Remote history of VTE is associated with severe COVID-19 in middle and older age: UK Biobank cohort study.
2021
Background:
Venous thromboembolism (VTE) is a common, life-threatening complication of COVID-19 infection. COVID-19 risk-prediction models include a history of venous thromboembolism.

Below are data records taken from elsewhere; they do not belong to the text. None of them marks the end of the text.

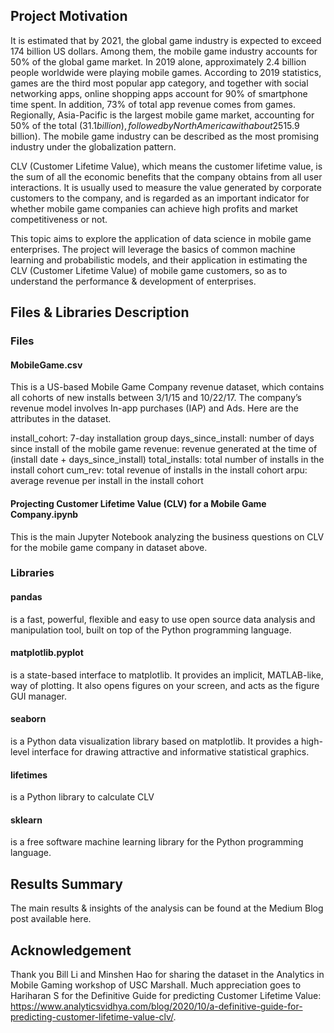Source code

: ## Project Motivation

It is estimated that by 2021, the global game industry is expected to exceed 174 billion US dollars. Among them, the mobile game industry accounts for 50% of the global game market. In 2019 alone, approximately 2.4 billion people worldwide were playing mobile games. According to 2019 statistics, games are the third most popular app category, and together with social networking apps, online shopping apps account for 90% of smartphone time spent. In addition, 73% of total app revenue comes from games. Regionally, Asia-Pacific is the largest mobile game market, accounting for 50% of the total ($31.1 billion), followed by North America with about 25% ($15.9 billion). The mobile game industry can be described as the most promising industry under the globalization pattern.

CLV (Customer Lifetime Value), which means the customer lifetime value, is the sum of all the economic benefits that the company obtains from all user interactions. It is usually used to measure the value generated by corporate customers to the company, and is regarded as an important indicator for whether mobile game companies can achieve high profits and market competitiveness or not. 

This topic aims to explore the application of data science in mobile game enterprises. The project will leverage the basics of common machine learning and probabilistic models, and their application in estimating the CLV (Customer Lifetime Value) of mobile game customers, so as to understand the performance & development of enterprises.


## Files & Libraries Description

### Files
#### MobileGame.csv
This is a US-based Mobile Game Company revenue dataset, which contains all cohorts of new installs between 3/1/15 and 10/22/17. The company’s revenue model involves In-app purchases (IAP) and Ads. Here are the attributes in the dataset. 

install_cohort:            7-day installation group 
days_since_install:        number of days since install of the mobile game
revenue:                   revenue generated at the time of (install date + days_since_install)
total_installs: 	         total number of installs in the install cohort
cum_rev:	                 total revenue of installs in the install cohort
arpu:                      average revenue per install in the install cohort


#### Projecting Customer Lifetime Value (CLV) for a Mobile Game Company.ipynb
This is the main Jupyter Notebook analyzing the business questions on CLV for the mobile game company in dataset above. 


### Libraries

#### pandas
is a fast, powerful, flexible and easy to use open source data analysis and manipulation tool, built on top of the Python programming language.

#### matplotlib.pyplot
is a state-based interface to matplotlib. It provides an implicit, MATLAB-like, way of plotting. It also opens figures on your screen, and acts as the figure GUI manager.

#### seaborn
is a Python data visualization library based on matplotlib. It provides a high-level interface for drawing attractive and informative statistical graphics.

#### lifetimes
is a Python library to calculate CLV 

#### sklearn
is a free software machine learning library for the Python programming language.


## Results Summary

The main results & insights of the analysis can be found at the Medium Blog post available here. 


## Acknowledgement 
Thank you Bill Li and Minshen Hao for sharing the dataset in the Analytics in Mobile Gaming workshop of USC Marshall. 
Much appreciation goes to Hariharan S for the Definitive Guide for predicting Customer Lifetime Value: https://www.analyticsvidhya.com/blog/2020/10/a-definitive-guide-for-predicting-customer-lifetime-value-clv/.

However, it is unclear whether remote history (>9 years previously) of VTE also confers increased risk of COVID-19.
Objectives:
To investigate possible association between VTE and COVID-19 severity, independent of other risk factors.
Methods:
Cohort study of UK Biobank participants recruited between 2006-2010. Baseline data, including history of VTE, were linked to COVID-19 test results, COVID-19 related hospital admissions and COVID-19 deaths. The risk of COVID-19 hospitalisation or death was compared for participants with a remote history VTE versus without. Poisson regression models were run univariately then adjusted stepwise for socio-demographic, lifestyle and comorbid covariates.
Results:
After adjustment for socio-demographic and lifestyle confounders and comorbid conditions, remote history of VTE was associated with non-fatal community (RR 1.61, 95% CI 1.02-2.54, p=0.039), non-fatal hospitalised (RR 1.52, 95% CI 1.06-2.17, p=0.024) and severe (hospitalised or fatal) (RR 1.40, 95% CI 1.04-1.89, p=0.025) COVID-19. Associations with remote history of VTE were stronger among men (severe COVID-19: RR 1.68, 95% CI 1.14-2.42, p=0.009) than for women (severe COVID-19: RR 1.07, 95% CI 0.66-1.74, p=0.786).
Conclusion:
Our findings support inclusion of remote history of VTE in COVID-19 risk-prediction scores, and consideration of sex-specific risk scores.